# bob sikes 8 day report



## southern yakker (Jun 25, 2012)

ive been going to bob sikes every day for the past 8 days so heres my report.

the first day we were catching some rat reds,white trout,sail cats, and black snapper.i managed my first big red at aaround 32 inches.days 2-5 the white trout were plentiful but so were the ladyfish and sailcats.i had a big king on(im pretty sure it was a king)that snapped off after about five minutes.day 6 we managed 2 17inch reds some big white trout,black snapper,sailcats and more ladyfish.day 7 it started to slow after the water and wind calmed down and the only fish i caught was a 36 inch red and my friend caught a 18 inch red.(my second red ive ever caught above slot:thumbupday 8 the only thing we caught was a sail cat and a white trout.most if the fish we caught on carolina rigged live shrimp with the big red on carolina rigged cut bait.alot of trash fish were caught but we still managed some decent fish.the bite has slowede down but we still had some good bites the last day.

list of fish
reds-7
trout-around twenty
black snapper-around 30
sailcats-8
stingrays-5


----------



## JonnyT (Dec 2, 2007)

Nice report.
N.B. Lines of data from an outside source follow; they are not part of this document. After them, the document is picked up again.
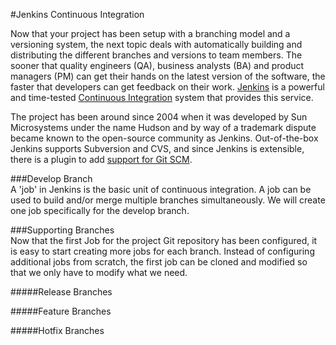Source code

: #Jenkins Continuous Integration  

Now that your project has been setup with a branching model and a versioning system, the next topic deals with automatically building and distributing the different branches and versions to team members. The sooner that quality engineers (QA), business analysts (BA) and product managers (PM) can get their hands on the latest version of the software, the faster that developers can get feedback on their work. [Jenkins](https://jenkins-ci.org) is a powerful and time-tested [Continuous Integration](https://en.wikipedia.org/wiki/Continuous_integration) system that provides this service.  

The project has been around since 2004 when it was developed by Sun Microsystems under the name Hudson and by way of a trademark dispute became known to the open-source community as Jenkins. Out-of-the-box Jenkins supports Subversion and CVS, and since Jenkins is extensible, there is a plugin to add [support for Git SCM](https://wiki.jenkins-ci.org/display/JENKINS/Git+Plugin).  

###Develop Branch  
A 'job' in Jenkins is the basic unit of continuous integration. A job can be used to build and/or merge multiple branches simultaneously. We will create one job specifically for the develop branch.

###Supporting Branches  
Now that the first Job for the project Git repository has been configured, it is easy to start creating more jobs for each branch. Instead of configuring additional jobs from scratch, the first job can be cloned and modified so that we only have to modify what we need.  

#####Release Branches  

#####Feature Branches  

#####Hotfix Branches  
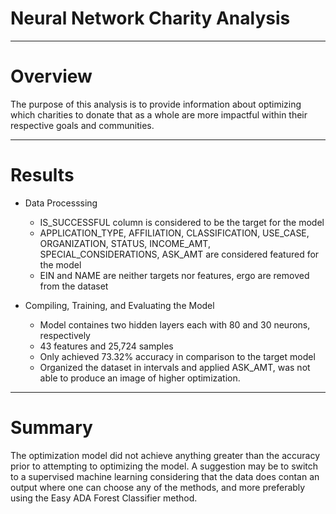 # Neural Network Charity Analysis

---

# Overview

The purpose of this analysis is to provide information about optimizing which charities to donate that as a whole are more impactful within their respective goals and communities.

---

# Results
  * Data Processsing
  
    * IS_SUCCESSFUL column is considered to be the target for the model
    * APPLICATION_TYPE, AFFILIATION, CLASSIFICATION, USE_CASE, ORGANIZATION, STATUS, INCOME_AMT, SPECIAL_CONSIDERATIONS, ASK_AMT are considered featured for the model
    * EIN and NAME are neither targets nor features, ergo are removed from the dataset
  * Compiling, Training, and Evaluating the Model
  
    * Model containes two hidden layers each with 80 and 30 neurons, respectively
    * 43 features and 25,724 samples
    * Only achieved 73.32% accuracy in comparison to the target model
    * Organized the dataset in intervals and applied ASK_AMT, was not able to produce an image of higher optimization. 

---

# Summary

The optimization model did not achieve anything greater than the accuracy prior to attempting to optimizing the model. A suggestion may be to switch to a supervised machine learning considering that the data does contan an output where one can choose any of the methods, and more preferably using the Easy ADA Forest Classifier method.
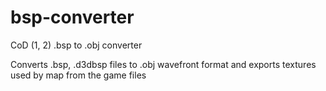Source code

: # bsp-converter
CoD (1, 2) .bsp to .obj converter

Converts .bsp, .d3dbsp files to .obj wavefront format and exports textures used by map from the game files
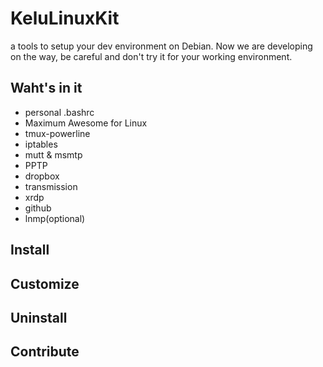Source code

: # KeluLinuxKit
a tools to setup your dev environment on Debian. Now we are developing on the way, be careful and don't try it for your working environment.

## Waht's in it
* personal .bashrc
* Maximum Awesome for Linux
* tmux-powerline
* iptables
* mutt & msmtp
* PPTP
* dropbox
* transmission
* xrdp
* github
* lnmp(optional)

## Install
## Customize
## Uninstall
## Contribute

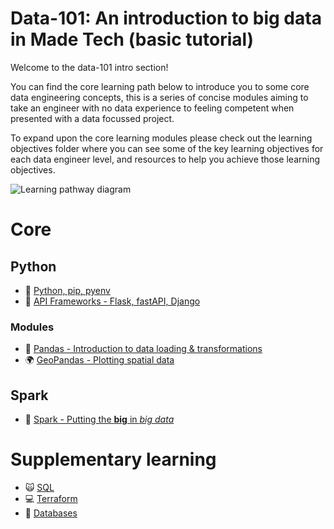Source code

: # Data-101: An introduction to big data in Made Tech (basic tutorial)

Welcome to the data-101 intro section!

You can find the core learning path below to introduce you to some core data engineering concepts, this is a series of concise modules aiming to take an engineer with no data experience to feeling competent when presented with a data focussed project.

To expand upon the core learning modules please check out the learning objectives folder where you can see some of the key learning objectives for each data engineer level, and resources to help you achieve those learning objectives.

![Learning pathway diagram](https://github.com/madetech/data-101/blob/main/images/learningpathway.png?raw=true)

# Core

## Python
 - :snake: [Python, pip, pyenv](../modules/core/Python.md)
 - :satellite: [API Frameworks - Flask, fastAPI, Django](../modules/core/ApiFrameworks.md)

### Modules
 - :panda_face: [Pandas - Introduction to data loading & transformations](../modules/core/Python%20modules/Pandas.md)
 - :earth_africa: [GeoPandas - Plotting spatial data](../modules/core/Python%20modules/geopandas.md)

## Spark
 - :sparkler: [Spark - Putting the **big** in *big data*](../modules/core/Spark.md)


# Supplementary learning

- :scream_cat: [SQL](../modules/supplementary/SQL.md)
- :computer: [Terraform](../modules/supplementary/Terraform.md)
- :floppy_disk: [Databases](../modules/supplementary/Databases.md)
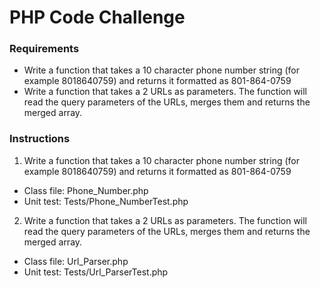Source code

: # PHP Code Challenge

### Requirements

* Write a function that takes a 10 character phone number string (for example 8018640759) and returns it formatted as 801-864-0759
* Write a function that takes a 2 URLs as parameters. The function will read the query parameters of the URLs, merges them and returns the merged array.


### Instructions

1. Write a function that takes a 10 character phone number string (for example 8018640759) and returns it formatted as 801-864-0759
  * Class file: Phone_Number.php
  * Unit test: Tests/Phone_NumberTest.php
	
2. Write a function that takes a 2 URLs as parameters. The function will read the query parameters of the URLs, merges them and returns the merged array.
  * Class file: Url_Parser.php
  * Unit test: Tests/Url_ParserTest.php	

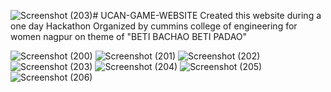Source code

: ![Screenshot (203)](https://github.com/Aqs31/UCAN-GAME-WEBSITE/assets/88832346/fe0ced57-9e4d-4bb9-9a31-4e5cab7a10ed)# UCAN-GAME-WEBSITE
Created this website during a one day Hackathon Organized by cummins college of engineering for women nagpur on theme of "BETI BACHAO BETI PADAO"

![Screenshot (200)](https://github.com/Aqs31/UCAN-GAME-WEBSITE/assets/88832346/f06d9d8d-ca0e-46e4-b96a-2986e190453c)
![Screenshot (201)](https://github.com/Aqs31/UCAN-GAME-WEBSITE/assets/88832346/ec31d9bb-8928-4dcc-8670-98b652ff71d6)
![Screenshot (202)](https://github.com/Aqs31/UCAN-GAME-WEBSITE/assets/88832346/3dd50e0f-2408-46cc-b943-8755d4062f2b)
![Screenshot (203)](https://github.com/Aqs31/UCAN-GAME-WEBSITE/assets/88832346/17023d2c-b956-4916-a2c8-16a5158cb142)
![Screenshot (204)](https://github.com/Aqs31/UCAN-GAME-WEBSITE/assets/88832346/88fa8ed6-505c-4c1e-8c0e-e7cc5e406bc5)
![Screenshot (205)](https://github.com/Aqs31/UCAN-GAME-WEBSITE/assets/88832346/98e097bb-bf7a-4ff9-bad9-7cefeaecdcdb)
![Screenshot (206)](https://github.com/Aqs31/UCAN-GAME-WEBSITE/assets/88832346/a0d8d2f9-40c9-45b1-b652-4169d7f068cc)






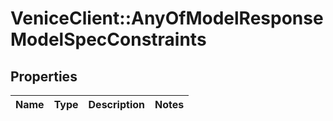 # VeniceClient::AnyOfModelResponseModelSpecConstraints

## Properties
Name | Type | Description | Notes
------------ | ------------- | ------------- | -------------

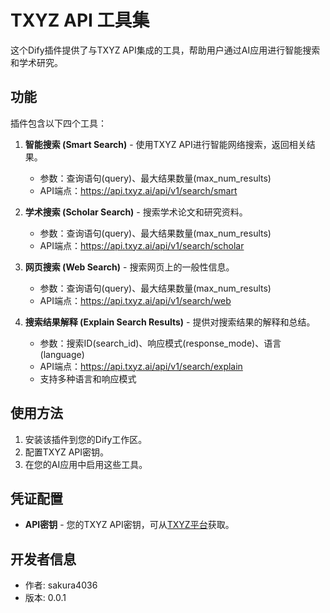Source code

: # TXYZ API 工具集

这个Dify插件提供了与TXYZ API集成的工具，帮助用户通过AI应用进行智能搜索和学术研究。

## 功能

插件包含以下四个工具：

1. **智能搜索 (Smart Search)** - 使用TXYZ API进行智能网络搜索，返回相关结果。
   - 参数：查询语句(query)、最大结果数量(max_num_results)
   - API端点：https://api.txyz.ai/api/v1/search/smart

2. **学术搜索 (Scholar Search)** - 搜索学术论文和研究资料。
   - 参数：查询语句(query)、最大结果数量(max_num_results)
   - API端点：https://api.txyz.ai/api/v1/search/scholar

3. **网页搜索 (Web Search)** - 搜索网页上的一般性信息。
   - 参数：查询语句(query)、最大结果数量(max_num_results)
   - API端点：https://api.txyz.ai/api/v1/search/web

4. **搜索结果解释 (Explain Search Results)** - 提供对搜索结果的解释和总结。
   - 参数：搜索ID(search_id)、响应模式(response_mode)、语言(language)
   - API端点：https://api.txyz.ai/api/v1/search/explain
   - 支持多种语言和响应模式

## 使用方法

1. 安装该插件到您的Dify工作区。
2. 配置TXYZ API密钥。
3. 在您的AI应用中启用这些工具。

## 凭证配置

- **API密钥** - 您的TXYZ API密钥，可从[TXYZ平台](https://platform.txyz.ai)获取。

## 开发者信息

- 作者: sakura4036
- 版本: 0.0.1
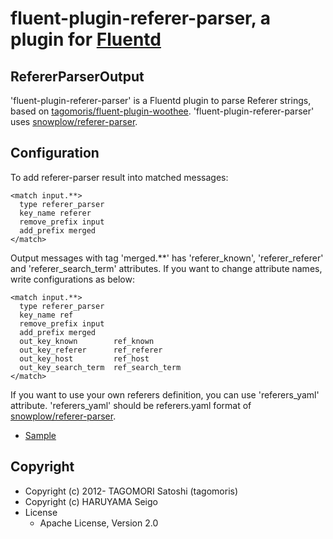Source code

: # fluent-plugin-referer-parser, a plugin for [Fluentd](http://fluentd.org)

## RefererParserOutput

'fluent-plugin-referer-parser' is a Fluentd plugin to parse Referer strings, based on [tagomoris/fluent-plugin-woothee](https://github.com/tagomoris/fluent-plugin-woothee).
'fluent-plugin-referer-parser' uses [snowplow/referer-parser](https://github.com/snowplow/referer-parser).


## Configuration

To add referer-parser result into matched messages:

    <match input.**>
      type referer_parser
      key_name referer
      remove_prefix input
      add_prefix merged
    </match>

Output messages with tag 'merged.**' has 'referer_known', 'referer_referer' and 'referer_search_term' attributes. If you want to change attribute names, write configurations as below:

    <match input.**>
      type referer_parser
      key_name ref
      remove_prefix input
      add_prefix merged
      out_key_known        ref_known
      out_key_referer      ref_referer
      out_key_host         ref_host
      out_key_search_term  ref_search_term
    </match>

If you want to use your own referers definition, you can use 'referers_yaml' attribute.
'referers_yaml' should be referers.yaml format of [snowplow/referer-parser](https://github.com/snowplow/referer-parser).

* [Sample](test/data/referers.yaml)

## Copyright

* Copyright (c) 2012- TAGOMORI Satoshi (tagomoris)
* Copyright (c) HARUYAMA Seigo
* License
  * Apache License, Version 2.0
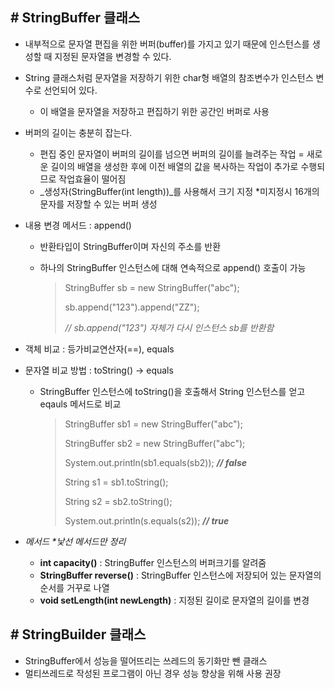 ## # StringBuffer 클래스

- 내부적으로 문자열 편집을 위한 버퍼(buffer)를 가지고 있기 때문에 인스턴스를 생성할 때 지정된 문자열을 변경할 수 있다.

- String 클래스처럼 문자열을 저장하기 위한 char형 배열의 참조변수가 인스턴스 변수로 선언되어 있다.

  - 이 배열을 문자열을 저장하고 편집하기 위한 공간인 버퍼로 사용

- 버퍼의 길이는 충분히 잡는다.

  - 편집 중인 문자열이 버퍼의 길이를 넘으면 버퍼의 길이를 늘려주는 작업 = 새로운 길이의 배열을 생성한 후에 이전 배열의 값을 복사하는 작업이 추가로 수행되므로 작업효율이 떨어짐
  - _생성자(StringBuffer(int length))_를 사용해서 크기 지정 *미지정시 16개의 문자를 저장할 수 있는 버퍼 생성

- 내용 변경 메서드 : append()

  - 반환타입이 StringBuffer이며 자신의 주소를 반환

  - 하나의 StringBuffer 인스턴스에 대해 연속적으로 append() 호출이 가능

    > StringBuffer sb = new StringBuffer("abc");
    >
    > sb.append("123").append("ZZ");
    >
    > _// sb.append("123") 자체가 다시 인스턴스 sb를 반환함_

- 객체 비교 : 등가비교연산자(==), equals

- 문자열 비교 방법 : toString() → equals

  - StringBuffer 인스턴스에 toString()을 호출해서 String 인스턴스를 얻고 eqauls 메서드로 비교

    > StringBuffer sb1 = new StringBuffer("abc");
    >
    > StringBuffer sb2 = new StringBuffer("abc");
    >
    > System.out.println(sb1.equals(sb2));     ***// false***
    >
    > String s1 = sb1.toString();
    >
    > String s2 = sb2.toString();
    >
    > System.out.println(s.equals(s2));   ***// true***

- _메서드 *낯선 메서드만 정리_

  - **int capacity()** : StringBuffer 인스턴스의 버퍼크기를 알려줌
  - **StringBuffer reverse()** : StringBuffer 인스턴스에 저장되어 있는 문자열의 순서를 거꾸로 나열
  - **void setLength(int newLength)** : 지정된 길이로 문자열의 길이를 변경



## # StringBuilder 클래스

- StringBuffer에서 성능을 떨어뜨리는 쓰레드의 동기화만 뺀 클래스
- 멀티쓰레드로 작성된 프로그램이 아닌 경우 성능 향상을 위해 사용 권장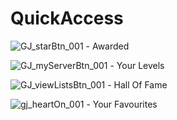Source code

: # QuickAccess

![GJ_starBtn_001](https://github.com/KorshunDev/QuickAccess/assets/168195108/7e0660e2-6a20-49ab-aa41-a8ff9f88b44f) - Awarded

![GJ_myServerBtn_001](https://github.com/KorshunDev/QuickAccess/assets/168195108/a69b9ece-e4bf-45ee-b77d-f52ff2e547b2) - Your Levels

![GJ_viewListsBtn_001](https://github.com/KorshunDev/QuickAccess/assets/168195108/a8bc41b6-3992-42e8-95db-2252401211c3) - Hall Of Fame

![gj_heartOn_001](https://github.com/KorshunDev/QuickAccess/assets/168195108/082dbc03-c174-4148-972e-86a7601f1ba7) - Your Favourites
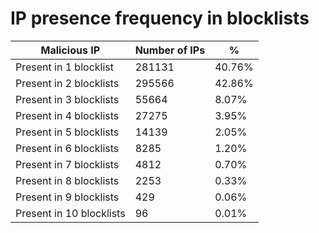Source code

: # IP presence frequency in blocklists
| Malicious IP | Number of IPs | % |
|----|----|----|
| Present in 1 blocklist | 281131 | 40.76% |
| Present in 2 blocklists | 295566 | 42.86% |
| Present in 3 blocklists | 55664 | 8.07% |
| Present in 4 blocklists | 27275 | 3.95% |
| Present in 5 blocklists | 14139 | 2.05% |
| Present in 6 blocklists | 8285 | 1.20% |
| Present in 7 blocklists | 4812 | 0.70% |
| Present in 8 blocklists | 2253 | 0.33% |
| Present in 9 blocklists | 429 | 0.06% |
| Present in 10 blocklists | 96 | 0.01% |
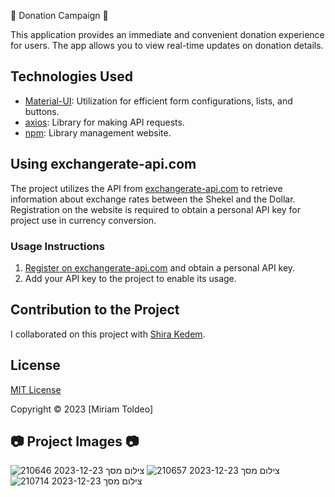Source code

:  🌟 Donation Campaign 🌟

This application provides an immediate and convenient donation experience for users. The app allows you to view real-time updates on donation details.

## Technologies Used

- [Material-UI](https://mui.com): Utilization for efficient form configurations, lists, and buttons.
- [axios](https://github.com/axios/axios): Library for making API requests.
- [npm](npm): Library management website.

## Using exchangerate-api.com

The project utilizes the API from [exchangerate-api.com](https://www.exchangerate-api.com) to retrieve information about exchange rates between the Shekel and the Dollar. Registration on the website is required to obtain a personal API key for project use in currency conversion.

### Usage Instructions

1. [Register on exchangerate-api.com](https://www.exchangerate-api.com) and obtain a personal API key.
2. Add your API key to the project to enable its usage.

## Contribution to the Project

I collaborated on this project with [Shira Kedem](https://github.com/ShiraKedem).

## License

[MIT License](https://choosealicense.com/licenses/mit/)

Copyright © 2023 [Miriam Toldeo]

## 📷 Project Images 📷
![צילום מסך 2023-12-23 210646](https://github.com/miritoledano/DonationCampaign/assets/150906463/90672bc5-ea89-48d6-86af-98d4e7ff04e6)
![צילום מסך 2023-12-23 210657](https://github.com/miritoledano/DonationCampaign/assets/150906463/66add5a0-1e90-4556-a225-f1a06e1e6a5b)
![צילום מסך 2023-12-23 210714](https://github.com/miritoledano/DonationCampaign/assets/150906463/e7c70b67-4c7b-40e8-89d8-633801646bf9)







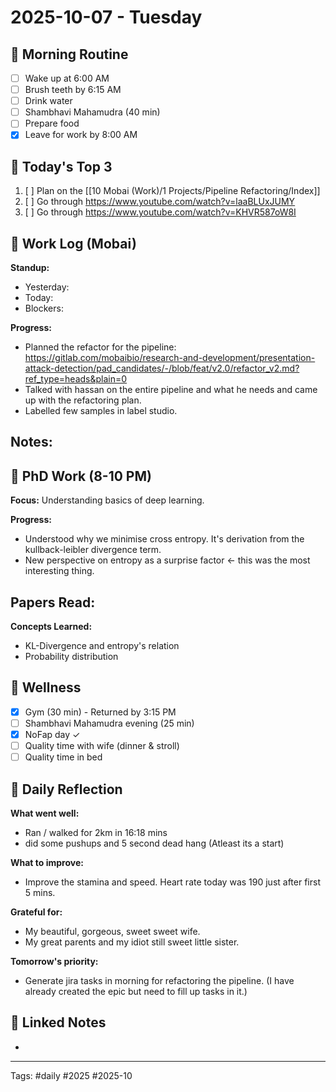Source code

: # 2025-10-07 - Tuesday

## 🌅 Morning Routine
- [ ] Wake up at 6:00 AM
- [ ] Brush teeth by 6:15 AM
- [ ] Drink water
- [ ] Shambhavi Mahamudra (40 min)
- [ ] Prepare food
- [x] Leave for work by 8:00 AM

## 🎯 Today's Top 3
1. [ ] Plan on the [[10 Mobai (Work)/1 Projects/Pipeline Refactoring/Index]] 
2. [ ] Go through https://www.youtube.com/watch?v=laaBLUxJUMY
3. [ ] Go through https://www.youtube.com/watch?v=KHVR587oW8I

## 💼 Work Log (Mobai)
**Standup:**
- Yesterday: 
- Today: 
- Blockers: 

**Progress:**
- Planned the refactor for the pipeline: https://gitlab.com/mobaibio/research-and-development/presentation-attack-detection/pad_candidates/-/blob/feat/v2.0/refactor_v2.md?ref_type=heads&plain=0
- Talked with hassan on the entire pipeline and what he needs and came up with the refactoring plan.
- Labelled few samples in label studio.

**Notes:**
- 

## 🔬 PhD Work (8-10 PM)
**Focus:** Understanding basics of deep learning.

**Progress:**
- Understood why we minimise cross entropy. It's derivation from the kullback-leibler divergence term. 
- New perspective on entropy as a surprise factor <- this was the most interesting thing.

**Papers Read:**
- 

**Concepts Learned:**
- KL-Divergence and entropy's relation
- Probability distribution

## 🏃 Wellness
- [x] Gym (30 min) - Returned by 3:15 PM
- [ ] Shambhavi Mahamudra evening (25 min)
- [x] NoFap day ✓
- [ ] Quality time with wife (dinner & stroll)
- [ ] Quality time in bed

## 🌟 Daily Reflection
**What went well:**
- Ran / walked for 2km in 16:18 mins
- did some pushups and 5 second dead hang (Atleast its a start)

**What to improve:**
- Improve the stamina and speed. Heart rate today was 190 just after first 5 mins.

**Grateful for:**
- My beautiful, gorgeous, sweet sweet wife.
- My great parents and my idiot still sweet little sister.

**Tomorrow's priority:**
- Generate jira tasks in morning for refactoring the pipeline. (I have already created the epic but need to fill up tasks in it.)


## 🔗 Linked Notes
- 

---
Tags: #daily #2025 #2025-10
If you want a really big bull red (25 lbs. +) put out one of those live white trout on bottom - hook it through the top lip, as they don't really thrive as live bait for very long. Cast it out with a 4 oz. weight and let it marinade - a big red will suck it down eventually.


----------



## stevesmi (Mar 15, 2012)

thanks for the report. 

see any mackerel being caught?


----------



## southern yakker (Jun 25, 2012)

I heard someone yell they had a spanish but i never saw it so i dont know. Thanks for the tip for big reds.


----------



## PAWGhunter (Feb 3, 2010)

JonnyT said:


> Nice report. If you want a really big bull red (25 lbs. +) put out one of those live white trout on bottom - hook it through the top lip, as they don't really thrive as live bait for very long. Cast it out with a 4 oz. weight and let it marinade - a big red will suck it down eventually.


Big sharks too:thumbup:


----------



## JonnyT (Dec 2, 2007)

PAWGhunter said:


> Big sharks too:thumbup:


And little sharks. :laughing:


----------



## devinsdad (Mar 31, 2010)

Did you keep the sailcats?!?! Man those are good eating!


----------



## southern yakker (Jun 25, 2012)

devinsdad said:


> Did you keep the sailcats?!?! Man those are good eating!


We gave them away because we didnt have a cooler to keep them.my friend kept some of the reds and trout the last couple of days.


----------



## asago (Nov 11, 2008)

Any size on the black snapper?


----------